--- TRY IT ---
Write out, without any change, the lines in the material below that run from the line with "1. List unspent outputs" through the line with "## Spend unspent outputs", both included.

--- DATA FOR REVIEW ---
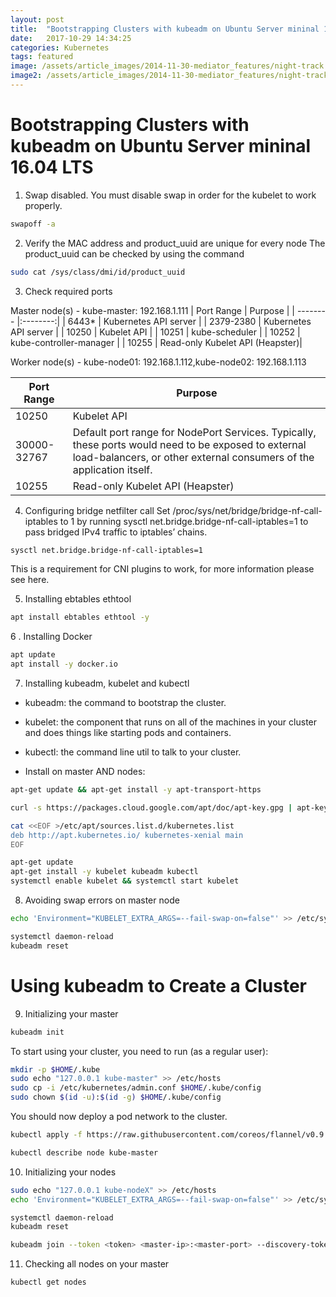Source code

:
 ```yaml
---
layout: post
title:  "Bootstrapping Clusters with kubeadm on Ubuntu Server mininal 16.04 LTS"
date:   2017-10-29 14:34:25
categories: Kubernetes
tags: featured
image: /assets/article_images/2014-11-30-mediator_features/night-track.JPG
image2: /assets/article_images/2014-11-30-mediator_features/night-track-mobile.JPG
---
```

Bootstrapping Clusters with kubeadm on Ubuntu Server mininal 16.04 LTS
===================================


1. Swap disabled. You must disable swap in order for the kubelet to work properly.
```bash
swapoff -a    
```

2. Verify the MAC address and product_uuid are unique for every node
The product_uuid can be checked by using the command 
```bash
sudo cat /sys/class/dmi/id/product_uuid
```

3. Check required ports

Master node(s) - kube-master: 192.168.1.111
| Port Range | Purpose |
| -------- |:--------:|
| 6443*     | Kubernetes API server     |
| 2379-2380     | Kubernetes API server     |
| 10250     | Kubelet API     |
| 10251     | kube-scheduler     |
| 10252     | kube-controller-manager     |
| 10255     | Read-only Kubelet API (Heapster)| 


Worker node(s) - kube-node01: 192.168.1.112,kube-node02: 192.168.1.113

| Port Range | Purpose |
| -------- | -------- |
| 10250     | Kubelet API     |
| 30000-32767 | Default port range for NodePort Services. Typically, these ports would need to be exposed to external load-balancers, or other external consumers of the application itself.     |
| 10255     | Read-only Kubelet API (Heapster)| 

4. Configuring bridge netfilter call 
Set /proc/sys/net/bridge/bridge-nf-call-iptables to 1 by running sysctl net.bridge.bridge-nf-call-iptables=1 to pass bridged IPv4 traffic to iptables’ chains. 
```bash
sysctl net.bridge.bridge-nf-call-iptables=1
```
This is a requirement for CNI plugins to work, for more information please see here.

5. Installing ebtables ethtool
```bash
apt install ebtables ethtool -y 
```
6 . Installing Docker
```bash
apt update
apt install -y docker.io
```

7. Installing kubeadm, kubelet and kubectl
- kubeadm: the command to bootstrap the cluster.
- kubelet: the component that runs on all of the machines in your cluster and does things like starting pods and containers.
- kubectl: the command line util to talk to your cluster.

- Install on master AND nodes:
```bash
apt-get update && apt-get install -y apt-transport-https
```
```bash
curl -s https://packages.cloud.google.com/apt/doc/apt-key.gpg | apt-key add -
```
```bash    
cat <<EOF >/etc/apt/sources.list.d/kubernetes.list
deb http://apt.kubernetes.io/ kubernetes-xenial main
EOF
```
```bash
apt-get update
apt-get install -y kubelet kubeadm kubectl
systemctl enable kubelet && systemctl start kubelet
```
8. Avoiding swap errors on master node
```bash
echo 'Environment="KUBELET_EXTRA_ARGS=--fail-swap-on=false"' >> /etc/systemd/system/kubelet.service.d/10-kubeadm.conf
```
```bash
systemctl daemon-reload
kubeadm reset
```
Using kubeadm to Create a Cluster
=====================================
9. Initializing your master
```bash
kubeadm init
```
To start using your cluster, you need to run (as a regular user):

```bash
mkdir -p $HOME/.kube
sudo echo "127.0.0.1 kube-master" >> /etc/hosts
sudo cp -i /etc/kubernetes/admin.conf $HOME/.kube/config
sudo chown $(id -u):$(id -g) $HOME/.kube/config
```

You should now deploy a pod network to the cluster.

```bash
kubectl apply -f https://raw.githubusercontent.com/coreos/flannel/v0.9.0/Documentation/kube-flannel.yml
```
```bash
kubectl describe node kube-master
```

10. Initializing your nodes
```bash
sudo echo "127.0.0.1 kube-nodeX" >> /etc/hosts
echo 'Environment="KUBELET_EXTRA_ARGS=--fail-swap-on=false"' >> /etc/systemd/system/kubelet.service.d/10-kubeadm.conf
```
```bash
systemctl daemon-reload
kubeadm reset
```
```bash
kubeadm join --token <token> <master-ip>:<master-port> --discovery-token-ca-cert-hash sha256:<hash>
```

11. Checking all nodes on your master
```bash
kubectl get nodes
```
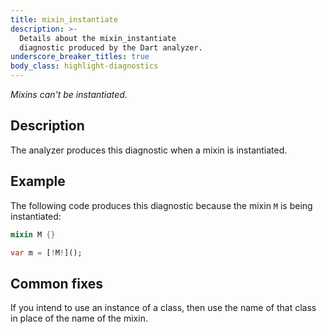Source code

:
 ```yaml
---
title: mixin_instantiate
description: >-
  Details about the mixin_instantiate
  diagnostic produced by the Dart analyzer.
underscore_breaker_titles: true
body_class: highlight-diagnostics
---
```


_Mixins can't be instantiated._

## Description

The analyzer produces this diagnostic when a mixin is instantiated.

## Example

The following code produces this diagnostic because the mixin `M` is being
instantiated:

```dart
mixin M {}

var m = [!M!]();
```

## Common fixes

If you intend to use an instance of a class, then use the name of that
class in place of the name of the mixin.
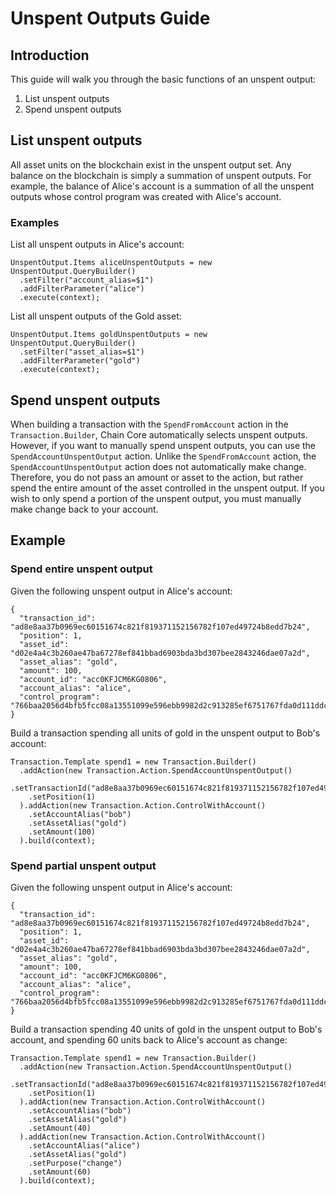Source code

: # Unspent Outputs Guide

## Introduction

This guide will walk you through the basic functions of an unspent output:

1. List unspent outputs
2. Spend unspent outputs


## List unspent outputs
All asset units on the blockchain exist in the unspent output set. Any balance on the blockchain is simply a summation of unspent outputs. For example, the balance of Alice's account is a summation of all the unspent outputs whose control program was created with Alice's account.

### Examples

List all unspent outputs in Alice's account:

```
UnspentOutput.Items aliceUnspentOutputs = new UnspentOutput.QueryBuilder()
  .setFilter("account_alias=$1")
  .addFilterParameter("alice")
  .execute(context);
```

List all unspent outputs of the Gold asset:

```
UnspentOutput.Items goldUnspentOutputs = new UnspentOutput.QueryBuilder()
  .setFilter("asset_alias=$1")
  .addFilterParameter("gold")
  .execute(context);
```

## Spend unspent outputs

When building a transaction with the `SpendFromAccount` action in the `Transaction.Builder`, Chain Core automatically selects unspent outputs. However, if you want to manually spend unspent outputs, you can use the `SpendAccountUnspentOutput` action. Unlike the `SpendFromAccount` action, the  `SpendAccountUnspentOutput` action does not automatically make change. Therefore, you do not pass an amount or asset to the action, but rather spend the entire amount of the asset controlled in the unspent output. If you wish to only spend a portion of the unspent output, you must manually make change back to your account.

## Example

### Spend entire unspent output
Given the following unspent output in Alice's account:
```
{
  "transaction_id": "ad8e8aa37b0969ec60151674c821f819371152156782f107ed49724b8edd7b24",
  "position": 1,
  "asset_id": "d02e4a4c3b260ae47ba67278ef841bbad6903bda3bd307bee2843246dae07a2d",
  "asset_alias": "gold",
  "amount": 100,
  "account_id": "acc0KFJCM6KG0806",
  "account_alias": "alice",
  "control_program": "766baa2056d4bfb5fcc08a13551099e596ebb9982d2c913285ef6751767fda0d111ddc3f5151ad696c00c0",
}
```

Build a transaction spending all units of gold in the unspent output to Bob's account:


```
Transaction.Template spend1 = new Transaction.Builder()
  .addAction(new Transaction.Action.SpendAccountUnspentOutput()
    .setTransactionId("ad8e8aa37b0969ec60151674c821f819371152156782f107ed49724b8edd7b24")
    .setPosition(1)
  ).addAction(new Transaction.Action.ControlWithAccount()
    .setAccountAlias("bob")
    .setAssetAlias("gold")
    .setAmount(100)
  ).build(context);
```

### Spend partial unspent output

Given the following unspent output in Alice's account:
```
{
  "transaction_id": "ad8e8aa37b0969ec60151674c821f819371152156782f107ed49724b8edd7b24",
  "position": 1,
  "asset_id": "d02e4a4c3b260ae47ba67278ef841bbad6903bda3bd307bee2843246dae07a2d",
  "asset_alias": "gold",
  "amount": 100,
  "account_id": "acc0KFJCM6KG0806",
  "account_alias": "alice",
  "control_program": "766baa2056d4bfb5fcc08a13551099e596ebb9982d2c913285ef6751767fda0d111ddc3f5151ad696c00c0",
}
```

Build a transaction spending 40 units of gold in the unspent output to Bob's account, and spending 60 units back to Alice's account as change:


```
Transaction.Template spend1 = new Transaction.Builder()
  .addAction(new Transaction.Action.SpendAccountUnspentOutput()
    .setTransactionId("ad8e8aa37b0969ec60151674c821f819371152156782f107ed49724b8edd7b24")
    .setPosition(1)
  ).addAction(new Transaction.Action.ControlWithAccount()
    .setAccountAlias("bob")
    .setAssetAlias("gold")
    .setAmount(40)
  ).addAction(new Transaction.Action.ControlWithAccount()
    .setAccountAlias("alice")
    .setAssetAlias("gold")
    .setPurpose("change")
    .setAmount(60)
  ).build(context);
```
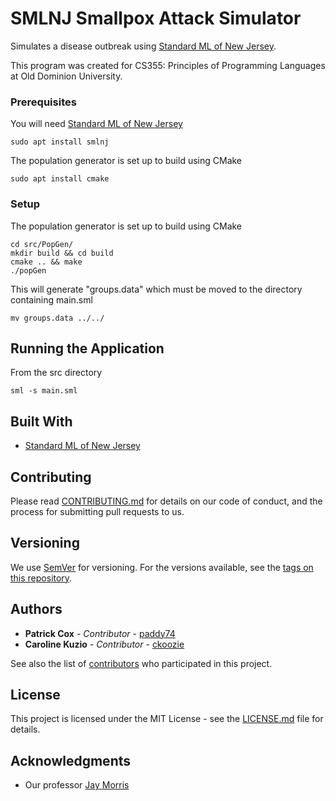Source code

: # SMLNJ Smallpox Attack Simulator
Simulates a disease outbreak using [Standard ML of New Jersey](https://www.smlnj.org/).

This program was created for CS355: Principles of Programming Languages at Old Dominion University.

### Prerequisites
You will need [Standard ML of New Jersey](https://www.smlnj.org/)
```
sudo apt install smlnj
```
The population generator is set up to build using CMake
```
sudo apt install cmake
```

### Setup
The population generator is set up to build using CMake
```
cd src/PopGen/
mkdir build && cd build
cmake .. && make
./popGen
```
This will generate "groups.data" which must be moved to the directory containing main.sml
```
mv groups.data ../../
```

## Running the Application
From the src directory
```
sml -s main.sml
```

## Built With
* [Standard ML of New Jersey](https://www.smlnj.org/)

## Contributing
Please read [CONTRIBUTING.md](CONTRIBUTING.md) for details on our code of conduct, and the process for submitting pull requests to us.

## Versioning
We use [SemVer](http://semver.org/) for versioning. For the versions available, see the [tags on this repository]().

## Authors
* **Patrick Cox** - *Contributor* - [paddy74](https://github.com/paddy74)
* **Caroline Kuzio** - *Contributor* - [ckoozie](https://github.com/ckoozie)

See also the list of [contributors](https://github.com/paddy74/smallpox-attack-sim/graphs/contributors) who participated in this project.

## License
This project is licensed under the MIT License - see the [LICENSE.md](LICENSE.md) file for details.

## Acknowledgments
* Our professor [Jay Morris](http://www.cs.odu.edu/~jdm/)
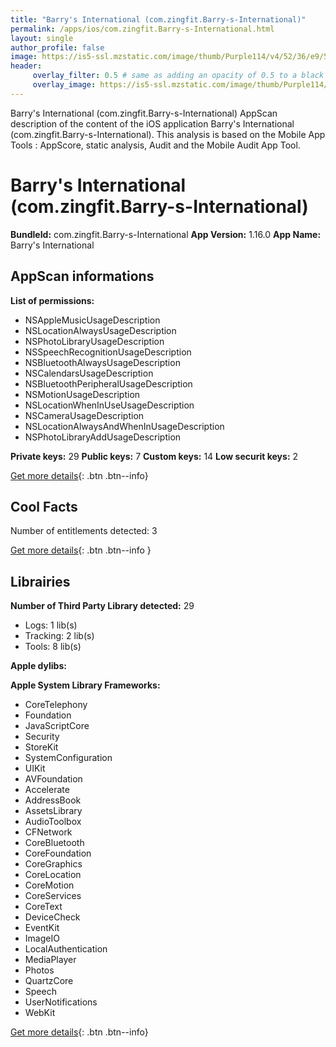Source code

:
 ```yaml
---
title: "Barry's International (com.zingfit.Barry-s-International)"
permalink: /apps/ios/com.zingfit.Barry-s-International.html
layout: single
author_profile: false
image: https://is5-ssl.mzstatic.com/image/thumb/Purple114/v4/52/36/e9/5236e955-af56-7b6c-b2b5-32672cb51822/AppIcon.Barry-s-International-1x_U007emarketing-0-10-0-0-85-220.png/512x512bb.jpg
header: 
     overlay_filter: 0.5 # same as adding an opacity of 0.5 to a black background
     overlay_image: https://is5-ssl.mzstatic.com/image/thumb/Purple114/v4/52/36/e9/5236e955-af56-7b6c-b2b5-32672cb51822/AppIcon.Barry-s-International-1x_U007emarketing-0-10-0-0-85-220.png/512x512bb.jpg
---
```

Barry's International (com.zingfit.Barry-s-International) AppScan description of the content of the iOS application Barry's International (com.zingfit.Barry-s-International). This analysis is based on the Mobile App Tools : AppScore, static analysis, Audit and the Mobile Audit App Tool.

# Barry's International (com.zingfit.Barry-s-International)

**BundleId:** com.zingfit.Barry-s-International
**App Version:** 1.16.0
**App Name:** Barry's International


## AppScan informations 

**List of permissions:** 
- NSAppleMusicUsageDescription
- NSLocationAlwaysUsageDescription
- NSPhotoLibraryUsageDescription
- NSSpeechRecognitionUsageDescription
- NSBluetoothAlwaysUsageDescription
- NSCalendarsUsageDescription
- NSBluetoothPeripheralUsageDescription
- NSMotionUsageDescription
- NSLocationWhenInUseUsageDescription
- NSCameraUsageDescription
- NSLocationAlwaysAndWhenInUsageDescription
- NSPhotoLibraryAddUsageDescription
  
  
**Private keys:** 29
**Public keys:** 7
**Custom keys:** 14
**Low securit keys:** 2
  
[Get more details](/pricing.html){: .btn .btn--info}

## Cool Facts

Number of entitlements detected: 3
  
[Get more details](/pricing.html){: .btn .btn--info }

## Librairies 
**Number of Third Party Library detected:** 29
- Logs: 1 lib(s)
- Tracking: 2 lib(s)
- Tools: 8 lib(s)


**Apple dylibs:**


**Apple System Library Frameworks:**
- CoreTelephony
- Foundation
- JavaScriptCore
- Security
- StoreKit
- SystemConfiguration
- UIKit
- AVFoundation
- Accelerate
- AddressBook
- AssetsLibrary
- AudioToolbox
- CFNetwork
- CoreBluetooth
- CoreFoundation
- CoreGraphics
- CoreLocation
- CoreMotion
- CoreServices
- CoreText
- DeviceCheck
- EventKit
- ImageIO
- LocalAuthentication
- MediaPlayer
- Photos
- QuartzCore
- Speech
- UserNotifications
- WebKit


  
[Get more details](/pricing.html){: .btn .btn--info}

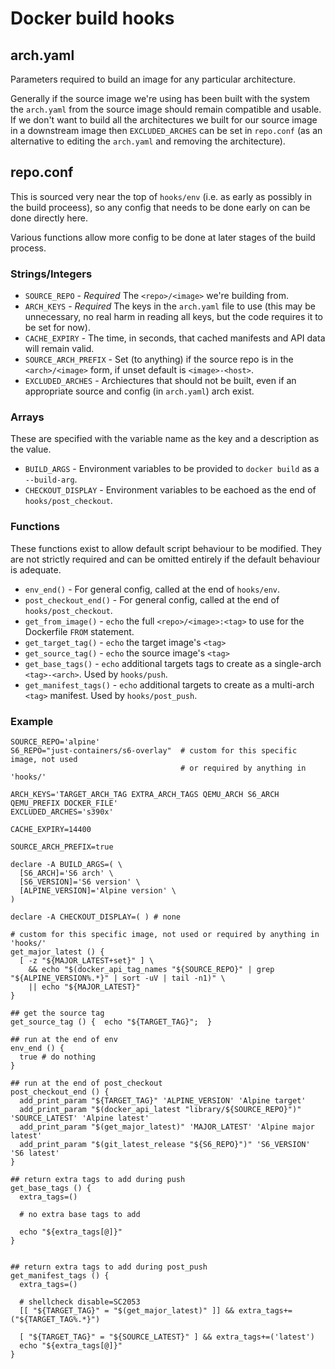 # Docker build hooks

## arch.yaml

Parameters required to build an image for any particular architecture.

Generally if the source image we're using has been built with the system the `arch.yaml` from the source image should remain compatible and usable. If we don't want to build all the architectures we built for our source image in a downstream image then `EXCLUDED_ARCHES` can be set in `repo.conf` (as an alternative to editing the `arch.yaml` and removing the architecture).

## repo.conf

This is sourced very near the top of `hooks/env` (i.e. as early as possibly in the build proceess), so any config that needs to be done early on can be done directly here.

Various functions allow more config to be done at later stages of the build process.

### Strings/Integers

* `SOURCE_REPO`			- *Required* The `<repo>/<image>` we're building from.
* `ARCH_KEYS`			- *Required* The keys in the `arch.yaml` file to use (this may be unnecessary, no real harm in reading all keys, but the code requires it to be set for now).
* `CACHE_EXPIRY`		- The time, in seconds, that cached manifests and API data will remain valid.
* `SOURCE_ARCH_PREFIX`	- Set (to anything) if the source repo is in the `<arch>/<image>` form, if unset default is `<image>-<host>`.
* `EXCLUDED_ARCHES`			- Archiectures that should not be built, even if an appropriate source and config (in `arch.yaml`) arch exist.

### Arrays

These are specified with the variable name as the key and a description as the value.

* `BUILD_ARGS`			- Environment variables to be provided to `docker build` as a `--build-arg`.
* `CHECKOUT_DISPLAY`	- Environment variables to be eachoed as the end of `hooks/post_checkout`.

### Functions

These functions exist to allow default script behaviour to be modified. They are not strictly required and can be omitted entirely if the default behaviour is adequate.

* `env_end()`				- For general config, called at the end of `hooks/env`.
* `post_checkout_end()`		- For general config, called at the end of `hooks/post_checkout`.
* `get_from_image()`		- `echo` the full `<repo>/<image>:<tag>` to use for the Dockerfile `FROM` statement.
* `get_target_tag()`		- `echo` the target image's `<tag>`
* `get_source_tag()`		- `echo` the source image's `<tag>`
* `get_base_tags()`			- `echo` additional targets tags to create as a single-arch `<tag>-<arch>`. Used by `hooks/push`.
* `get_manifest_tags()`		- `echo` additional targets to create as a multi-arch `<tag>` manifest. Used by `hooks/post_push`.

### Example
```
SOURCE_REPO='alpine'
S6_REPO="just-containers/s6-overlay"  # custom for this specific image, not used
                                      # or required by anything in 'hooks/'

ARCH_KEYS='TARGET_ARCH_TAG EXTRA_ARCH_TAGS QEMU_ARCH S6_ARCH QEMU_PREFIX DOCKER_FILE'
EXCLUDED_ARCHES='s390x'

CACHE_EXPIRY=14400

SOURCE_ARCH_PREFIX=true

declare -A BUILD_ARGS=( \
  [S6_ARCH]='S6 arch' \
  [S6_VERSION]='S6 version' \
  [ALPINE_VERSION]='Alpine version' \
)

declare -A CHECKOUT_DISPLAY=( ) # none

# custom for this specific image, not used or required by anything in 'hooks/'
get_major_latest () {
  [ -z "${MAJOR_LATEST+set}" ] \
    && echo "$(docker_api_tag_names "${SOURCE_REPO}" | grep "${ALPINE_VERSION%.*}" | sort -uV | tail -n1)" \
    || echo "${MAJOR_LATEST}"
}

## get the source tag
get_source_tag () {  echo "${TARGET_TAG}";  }

## run at the end of env
env_end () {
  true # do nothing
}

## run at the end of post_checkout
post_checkout_end () {
  add_print_param "${TARGET_TAG}" 'ALPINE_VERSION' 'Alpine target'
  add_print_param "$(docker_api_latest "library/${SOURCE_REPO}")" 'SOURCE_LATEST' 'Alpine latest'
  add_print_param "$(get_major_latest)" 'MAJOR_LATEST' 'Alpine major latest'
  add_print_param "$(git_latest_release "${S6_REPO}")" 'S6_VERSION' 'S6 latest'
}

## return extra tags to add during push
get_base_tags () {
  extra_tags=()

  # no extra base tags to add

  echo "${extra_tags[@]}"
}
  

## return extra tags to add during post_push
get_manifest_tags () {
  extra_tags=()

  # shellcheck disable=SC2053
  [[ "${TARGET_TAG}" = "$(get_major_latest)" ]] && extra_tags+=("${TARGET_TAG%.*}")

  [ "${TARGET_TAG}" = "${SOURCE_LATEST}" ] && extra_tags+=('latest')
  echo "${extra_tags[@]}"
}
```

--- SOLUTION FOR THIS PROBLEM ---
1. List unspent outputs
2. Spend unspent outputs


## List unspent outputs
All asset units on the blockchain exist in the unspent output set. Any balance on the blockchain is simply a summation of unspent outputs. For example, the balance of Alice's account is a summation of all the unspent outputs whose control program was created with Alice's account.

### Examples

List all unspent outputs in Alice's account:

```
UnspentOutput.Items aliceUnspentOutputs = new UnspentOutput.QueryBuilder()
  .setFilter("account_alias=$1")
  .addFilterParameter("alice")
  .execute(context);
```

List all unspent outputs of the Gold asset:

```
UnspentOutput.Items goldUnspentOutputs = new UnspentOutput.QueryBuilder()
  .setFilter("asset_alias=$1")
  .addFilterParameter("gold")
  .execute(context);
```

## Spend unspent outputs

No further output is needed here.